8 minutes read

Personal liability of individuals for whistleblowing detriment claims

In most cases when directors or senior employees of a business take decisions relating to the workforce, they can sleep easily at night on the basis that, while they may create a liability for the business, they will not be personally liable for their actions. 

There are some key exceptions to this principle. The two established and fairly well-known exceptions are the personal liability of statutory directors in certain prescribed circumstances by virtue of their office (for example, in relation to serious health and safety offences or corporate manslaughter), and the personal liability of an employee who does something which constitutes an act of unlawful discrimination for which their employer would be liable. 

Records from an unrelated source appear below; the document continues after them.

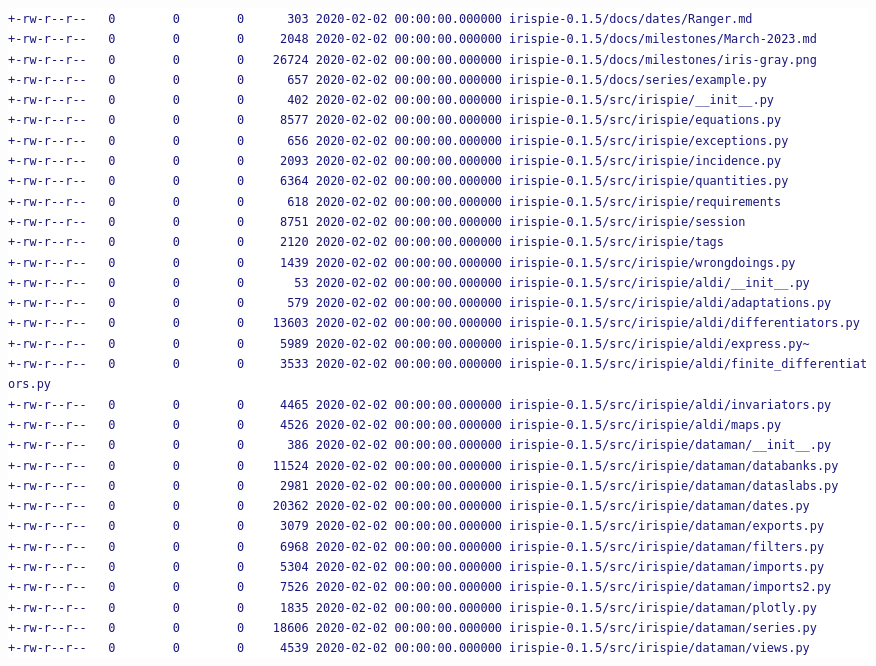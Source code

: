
 ```diff
+-rw-r--r--   0        0        0      303 2020-02-02 00:00:00.000000 irispie-0.1.5/docs/dates/Ranger.md
+-rw-r--r--   0        0        0     2048 2020-02-02 00:00:00.000000 irispie-0.1.5/docs/milestones/March-2023.md
+-rw-r--r--   0        0        0    26724 2020-02-02 00:00:00.000000 irispie-0.1.5/docs/milestones/iris-gray.png
+-rw-r--r--   0        0        0      657 2020-02-02 00:00:00.000000 irispie-0.1.5/docs/series/example.py
+-rw-r--r--   0        0        0      402 2020-02-02 00:00:00.000000 irispie-0.1.5/src/irispie/__init__.py
+-rw-r--r--   0        0        0     8577 2020-02-02 00:00:00.000000 irispie-0.1.5/src/irispie/equations.py
+-rw-r--r--   0        0        0      656 2020-02-02 00:00:00.000000 irispie-0.1.5/src/irispie/exceptions.py
+-rw-r--r--   0        0        0     2093 2020-02-02 00:00:00.000000 irispie-0.1.5/src/irispie/incidence.py
+-rw-r--r--   0        0        0     6364 2020-02-02 00:00:00.000000 irispie-0.1.5/src/irispie/quantities.py
+-rw-r--r--   0        0        0      618 2020-02-02 00:00:00.000000 irispie-0.1.5/src/irispie/requirements
+-rw-r--r--   0        0        0     8751 2020-02-02 00:00:00.000000 irispie-0.1.5/src/irispie/session
+-rw-r--r--   0        0        0     2120 2020-02-02 00:00:00.000000 irispie-0.1.5/src/irispie/tags
+-rw-r--r--   0        0        0     1439 2020-02-02 00:00:00.000000 irispie-0.1.5/src/irispie/wrongdoings.py
+-rw-r--r--   0        0        0       53 2020-02-02 00:00:00.000000 irispie-0.1.5/src/irispie/aldi/__init__.py
+-rw-r--r--   0        0        0      579 2020-02-02 00:00:00.000000 irispie-0.1.5/src/irispie/aldi/adaptations.py
+-rw-r--r--   0        0        0    13603 2020-02-02 00:00:00.000000 irispie-0.1.5/src/irispie/aldi/differentiators.py
+-rw-r--r--   0        0        0     5989 2020-02-02 00:00:00.000000 irispie-0.1.5/src/irispie/aldi/express.py~
+-rw-r--r--   0        0        0     3533 2020-02-02 00:00:00.000000 irispie-0.1.5/src/irispie/aldi/finite_differentiators.py
+-rw-r--r--   0        0        0     4465 2020-02-02 00:00:00.000000 irispie-0.1.5/src/irispie/aldi/invariators.py
+-rw-r--r--   0        0        0     4526 2020-02-02 00:00:00.000000 irispie-0.1.5/src/irispie/aldi/maps.py
+-rw-r--r--   0        0        0      386 2020-02-02 00:00:00.000000 irispie-0.1.5/src/irispie/dataman/__init__.py
+-rw-r--r--   0        0        0    11524 2020-02-02 00:00:00.000000 irispie-0.1.5/src/irispie/dataman/databanks.py
+-rw-r--r--   0        0        0     2981 2020-02-02 00:00:00.000000 irispie-0.1.5/src/irispie/dataman/dataslabs.py
+-rw-r--r--   0        0        0    20362 2020-02-02 00:00:00.000000 irispie-0.1.5/src/irispie/dataman/dates.py
+-rw-r--r--   0        0        0     3079 2020-02-02 00:00:00.000000 irispie-0.1.5/src/irispie/dataman/exports.py
+-rw-r--r--   0        0        0     6968 2020-02-02 00:00:00.000000 irispie-0.1.5/src/irispie/dataman/filters.py
+-rw-r--r--   0        0        0     5304 2020-02-02 00:00:00.000000 irispie-0.1.5/src/irispie/dataman/imports.py
+-rw-r--r--   0        0        0     7526 2020-02-02 00:00:00.000000 irispie-0.1.5/src/irispie/dataman/imports2.py
+-rw-r--r--   0        0        0     1835 2020-02-02 00:00:00.000000 irispie-0.1.5/src/irispie/dataman/plotly.py
+-rw-r--r--   0        0        0    18606 2020-02-02 00:00:00.000000 irispie-0.1.5/src/irispie/dataman/series.py
+-rw-r--r--   0        0        0     4539 2020-02-02 00:00:00.000000 irispie-0.1.5/src/irispie/dataman/views.py
```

However, following the Court of Appeal decision in Timis v Osipov, we have to add a further exception to this list, which is likely to be of widespread application (or concern, depending on your perspective). It is now clear that individuals can be personally liable for causing the dismissal of an employee if the dismissal is retaliation for the employee having raised a protected disclosure in the public interest. 

The circumstances of this case

Mr Osipov was briefly the CEO of an oil exploration company operating in Niger. Shortly after taking up the post, Mr Osipov made a number of protected disclosures relating to corporate governance and compliance with foreign laws affecting the company. Mr Osipov was dismissed. He brought a claim under the whistleblower protection regime against the two non-executive directors who had, between them, decided to dismiss him. 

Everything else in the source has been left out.